What can a U.S. company do when it becomes aware that copies of its products are being imported and sold in the U.S.?
If the foreign manufacturer can be located and identified, it is possible to take legal action directly against the foreign manufacturer. However, this process can take a long time, particularly if the foreign manufacturer does not have an agent located in the U.S. Additionally, once a judgment is entered against the foreign manufacturer, it can be very difficult to enforce the judgment outside the U.S. Such a strategy might also be futile at the onset if the manufacturer is able to easily change its identity and open shop under a new name. However, if the process results in a holding of infringement against the manufacturer, that holding can be used to obtain an injunction against distributors in the U.S. and can expose the distributors to infringement liability.
If trademarks or copyrights exist, or if a trade name has been established and used for six months, it is possible to record such trademarks, copyrights and/or trade names with Customs. Once these have been recorded, Customs can and will detain, seize and forfeit counterfeit, piratical and infringing products and notify the owner of the trademark, copyright and/or trade name of the detention or seizure.
The recording process is simple and relatively inexpensive. Trademarks must be registered with the Principal Register of the U.S. Patent and Trademark Office, while copyrights must be registered with the U.S. Copyright Office (or, for foreign copyrights, the Berne Convention). Trade names that have been used to identify a product or manufacturer for at least six months can be registered with Customs and enforced after being published for opposition in the Federal Register and Customs Bulletin.
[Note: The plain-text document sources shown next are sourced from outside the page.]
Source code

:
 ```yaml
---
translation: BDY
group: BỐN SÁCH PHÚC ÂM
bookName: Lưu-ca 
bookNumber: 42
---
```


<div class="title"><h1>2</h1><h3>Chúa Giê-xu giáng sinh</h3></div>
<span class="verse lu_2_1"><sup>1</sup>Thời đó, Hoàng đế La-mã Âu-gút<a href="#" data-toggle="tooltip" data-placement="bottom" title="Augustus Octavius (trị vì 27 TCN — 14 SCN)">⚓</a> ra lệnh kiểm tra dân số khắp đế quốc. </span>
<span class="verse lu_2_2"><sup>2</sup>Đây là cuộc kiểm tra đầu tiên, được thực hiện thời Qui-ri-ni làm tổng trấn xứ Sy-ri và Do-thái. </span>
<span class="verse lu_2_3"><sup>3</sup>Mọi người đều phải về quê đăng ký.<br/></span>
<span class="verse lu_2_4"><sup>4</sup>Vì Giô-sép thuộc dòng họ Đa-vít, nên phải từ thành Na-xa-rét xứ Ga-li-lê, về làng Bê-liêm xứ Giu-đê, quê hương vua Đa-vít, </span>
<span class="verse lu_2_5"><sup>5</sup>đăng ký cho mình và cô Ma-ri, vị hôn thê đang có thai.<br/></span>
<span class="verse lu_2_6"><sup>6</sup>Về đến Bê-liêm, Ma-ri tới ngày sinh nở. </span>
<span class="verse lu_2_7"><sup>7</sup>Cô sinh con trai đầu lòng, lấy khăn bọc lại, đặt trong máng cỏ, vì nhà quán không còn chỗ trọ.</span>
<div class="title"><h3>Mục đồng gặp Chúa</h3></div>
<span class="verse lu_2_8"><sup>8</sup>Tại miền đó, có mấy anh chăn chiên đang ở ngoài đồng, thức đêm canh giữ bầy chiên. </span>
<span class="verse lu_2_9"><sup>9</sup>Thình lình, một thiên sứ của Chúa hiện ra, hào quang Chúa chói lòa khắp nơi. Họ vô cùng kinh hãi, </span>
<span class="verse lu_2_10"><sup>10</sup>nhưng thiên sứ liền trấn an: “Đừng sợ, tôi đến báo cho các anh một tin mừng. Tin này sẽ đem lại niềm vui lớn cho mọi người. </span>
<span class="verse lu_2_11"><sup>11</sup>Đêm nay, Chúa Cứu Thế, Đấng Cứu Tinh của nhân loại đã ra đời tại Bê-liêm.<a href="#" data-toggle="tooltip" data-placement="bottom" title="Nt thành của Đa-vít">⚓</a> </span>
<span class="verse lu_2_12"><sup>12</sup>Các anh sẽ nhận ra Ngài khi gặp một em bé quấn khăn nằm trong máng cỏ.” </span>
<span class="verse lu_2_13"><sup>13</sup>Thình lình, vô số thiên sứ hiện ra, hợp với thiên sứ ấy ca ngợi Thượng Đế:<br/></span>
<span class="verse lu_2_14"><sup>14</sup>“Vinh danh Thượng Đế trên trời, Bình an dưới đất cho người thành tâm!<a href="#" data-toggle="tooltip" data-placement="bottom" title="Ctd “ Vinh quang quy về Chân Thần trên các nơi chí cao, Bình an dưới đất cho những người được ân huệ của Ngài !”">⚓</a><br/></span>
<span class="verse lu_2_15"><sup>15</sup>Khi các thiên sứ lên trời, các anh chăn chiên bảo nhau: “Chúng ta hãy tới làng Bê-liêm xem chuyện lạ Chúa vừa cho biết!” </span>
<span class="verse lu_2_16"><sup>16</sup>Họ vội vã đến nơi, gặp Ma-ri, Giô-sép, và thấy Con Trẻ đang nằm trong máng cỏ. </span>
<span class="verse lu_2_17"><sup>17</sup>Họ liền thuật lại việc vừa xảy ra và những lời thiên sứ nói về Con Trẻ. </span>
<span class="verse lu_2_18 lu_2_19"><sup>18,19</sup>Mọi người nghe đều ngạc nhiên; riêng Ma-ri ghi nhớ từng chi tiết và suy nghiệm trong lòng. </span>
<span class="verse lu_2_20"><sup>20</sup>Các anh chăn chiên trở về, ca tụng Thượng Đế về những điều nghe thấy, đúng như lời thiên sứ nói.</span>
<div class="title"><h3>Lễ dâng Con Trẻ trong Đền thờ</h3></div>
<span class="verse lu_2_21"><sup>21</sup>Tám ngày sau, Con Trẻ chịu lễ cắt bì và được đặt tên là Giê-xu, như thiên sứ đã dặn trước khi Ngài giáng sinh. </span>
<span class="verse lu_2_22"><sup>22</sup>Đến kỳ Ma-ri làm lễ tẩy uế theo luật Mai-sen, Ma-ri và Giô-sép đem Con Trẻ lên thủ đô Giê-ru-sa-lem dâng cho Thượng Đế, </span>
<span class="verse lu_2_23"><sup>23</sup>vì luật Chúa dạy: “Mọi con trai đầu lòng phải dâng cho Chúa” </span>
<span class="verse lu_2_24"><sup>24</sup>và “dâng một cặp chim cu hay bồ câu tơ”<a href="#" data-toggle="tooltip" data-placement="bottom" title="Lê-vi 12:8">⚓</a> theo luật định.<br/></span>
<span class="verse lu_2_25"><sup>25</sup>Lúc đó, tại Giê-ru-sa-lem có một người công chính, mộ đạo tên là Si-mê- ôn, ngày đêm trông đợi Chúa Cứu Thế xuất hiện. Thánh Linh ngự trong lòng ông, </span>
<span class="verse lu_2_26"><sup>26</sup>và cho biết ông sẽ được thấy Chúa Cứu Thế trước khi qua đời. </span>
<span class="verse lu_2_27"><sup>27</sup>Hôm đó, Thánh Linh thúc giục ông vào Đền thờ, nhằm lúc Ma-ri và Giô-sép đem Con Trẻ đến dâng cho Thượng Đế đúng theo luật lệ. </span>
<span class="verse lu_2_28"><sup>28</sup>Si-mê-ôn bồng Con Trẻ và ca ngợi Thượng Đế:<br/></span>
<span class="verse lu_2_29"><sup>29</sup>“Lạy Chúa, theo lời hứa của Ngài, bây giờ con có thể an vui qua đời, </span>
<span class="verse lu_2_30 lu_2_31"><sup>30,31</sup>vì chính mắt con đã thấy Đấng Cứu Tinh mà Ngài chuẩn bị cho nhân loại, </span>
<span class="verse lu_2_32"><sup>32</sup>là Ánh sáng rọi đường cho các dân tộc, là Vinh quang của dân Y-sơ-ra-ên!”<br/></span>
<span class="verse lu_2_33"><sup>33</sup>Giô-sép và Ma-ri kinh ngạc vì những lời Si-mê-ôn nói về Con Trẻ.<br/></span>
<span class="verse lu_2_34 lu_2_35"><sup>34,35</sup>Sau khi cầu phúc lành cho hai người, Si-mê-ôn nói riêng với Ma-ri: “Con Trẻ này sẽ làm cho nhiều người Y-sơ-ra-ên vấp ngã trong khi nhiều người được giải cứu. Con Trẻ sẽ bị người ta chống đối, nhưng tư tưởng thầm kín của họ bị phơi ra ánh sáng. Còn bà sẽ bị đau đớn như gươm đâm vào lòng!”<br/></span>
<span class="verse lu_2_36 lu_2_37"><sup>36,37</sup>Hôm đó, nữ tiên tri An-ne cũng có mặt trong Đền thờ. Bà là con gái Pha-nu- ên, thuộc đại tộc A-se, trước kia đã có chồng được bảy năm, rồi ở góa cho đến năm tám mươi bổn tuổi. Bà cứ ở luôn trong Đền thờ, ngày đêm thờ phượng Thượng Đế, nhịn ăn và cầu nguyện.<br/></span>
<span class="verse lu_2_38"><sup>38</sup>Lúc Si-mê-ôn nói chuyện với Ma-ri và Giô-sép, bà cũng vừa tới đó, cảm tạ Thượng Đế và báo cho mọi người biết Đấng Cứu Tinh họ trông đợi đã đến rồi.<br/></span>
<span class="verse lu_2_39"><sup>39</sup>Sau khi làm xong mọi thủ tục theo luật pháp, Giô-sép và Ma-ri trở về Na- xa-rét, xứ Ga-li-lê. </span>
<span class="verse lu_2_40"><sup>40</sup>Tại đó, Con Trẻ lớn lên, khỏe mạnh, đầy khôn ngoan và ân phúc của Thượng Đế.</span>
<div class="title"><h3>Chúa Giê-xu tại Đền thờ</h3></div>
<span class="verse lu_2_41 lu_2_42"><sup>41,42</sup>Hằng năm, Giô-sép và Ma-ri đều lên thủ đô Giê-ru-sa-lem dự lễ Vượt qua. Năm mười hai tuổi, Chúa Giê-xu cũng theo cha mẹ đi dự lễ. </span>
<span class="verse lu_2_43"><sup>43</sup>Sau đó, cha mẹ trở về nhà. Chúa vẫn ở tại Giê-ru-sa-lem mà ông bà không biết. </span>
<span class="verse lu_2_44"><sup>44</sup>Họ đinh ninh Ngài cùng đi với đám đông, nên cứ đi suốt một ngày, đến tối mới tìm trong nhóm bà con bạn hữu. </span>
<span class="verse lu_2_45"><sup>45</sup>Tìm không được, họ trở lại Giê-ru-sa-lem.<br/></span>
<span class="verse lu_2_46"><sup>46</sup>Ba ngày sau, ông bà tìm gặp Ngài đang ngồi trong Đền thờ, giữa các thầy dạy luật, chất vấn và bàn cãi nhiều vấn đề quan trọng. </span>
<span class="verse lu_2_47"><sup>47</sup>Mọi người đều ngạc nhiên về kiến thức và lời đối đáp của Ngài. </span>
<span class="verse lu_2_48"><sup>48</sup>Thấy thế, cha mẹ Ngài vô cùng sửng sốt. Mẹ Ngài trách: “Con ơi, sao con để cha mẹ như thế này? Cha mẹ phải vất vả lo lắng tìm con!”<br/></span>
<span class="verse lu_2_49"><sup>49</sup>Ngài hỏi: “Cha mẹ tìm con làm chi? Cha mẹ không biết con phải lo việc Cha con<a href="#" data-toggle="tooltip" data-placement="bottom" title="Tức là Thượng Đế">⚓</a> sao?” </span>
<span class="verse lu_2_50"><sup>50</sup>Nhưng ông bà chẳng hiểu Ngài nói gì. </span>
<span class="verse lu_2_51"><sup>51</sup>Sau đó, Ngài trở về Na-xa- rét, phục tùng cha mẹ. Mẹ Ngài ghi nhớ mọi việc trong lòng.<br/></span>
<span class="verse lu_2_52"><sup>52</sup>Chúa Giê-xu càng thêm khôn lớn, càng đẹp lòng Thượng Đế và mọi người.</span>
Recordation with Customs involves providing information required by regulations and must be done carefully. Inaccurate or insufficient information can result in the products of authorized users of the trademarks, copyrights and trade names-including the owner's own products-being detained at the port of entry.
A step as simple as registering a copyright or trademark for a product design can provide a basis for enforcement against counterfeit imports by the U.S. Customs Service.
Patents, trademarks, copyrights, trade names and tradedress can be used to protect virtually any type of product. More importantly, these intellectual property assets provide the owner with IPRs that can be used to prevent the importation and sale of infringing counterfeit goods in the U.S. from foreign manufacturers.